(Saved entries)

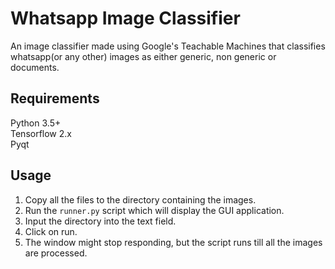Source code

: # Whatsapp Image Classifier
An image classifier made using Google's Teachable Machines that classifies whatsapp(or any other) images as either generic, non generic or documents.

## Requirements
Python 3.5+<br>
Tensorflow 2.x<br>
Pyqt

## Usage
<ol>
<li>Copy all the files to the directory containing the images.</li>
<li>Run the <code>runner.py</code> script which will display the GUI application.</li>
<li>Input the directory into the text field.</li>
<li>Click on run.</li>
<li>The window might stop responding, but the script runs till all the images are processed.
</ol>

■ **GOAL OF THE EXERCISE**
Which of the lines above include the word "script"? List those lines.

■ **TASK ANSWER**
<li>Run the <code>runner.py</code> script which will display the GUI application.</li>
<li>The window might stop responding, but the script runs till all the images are processed.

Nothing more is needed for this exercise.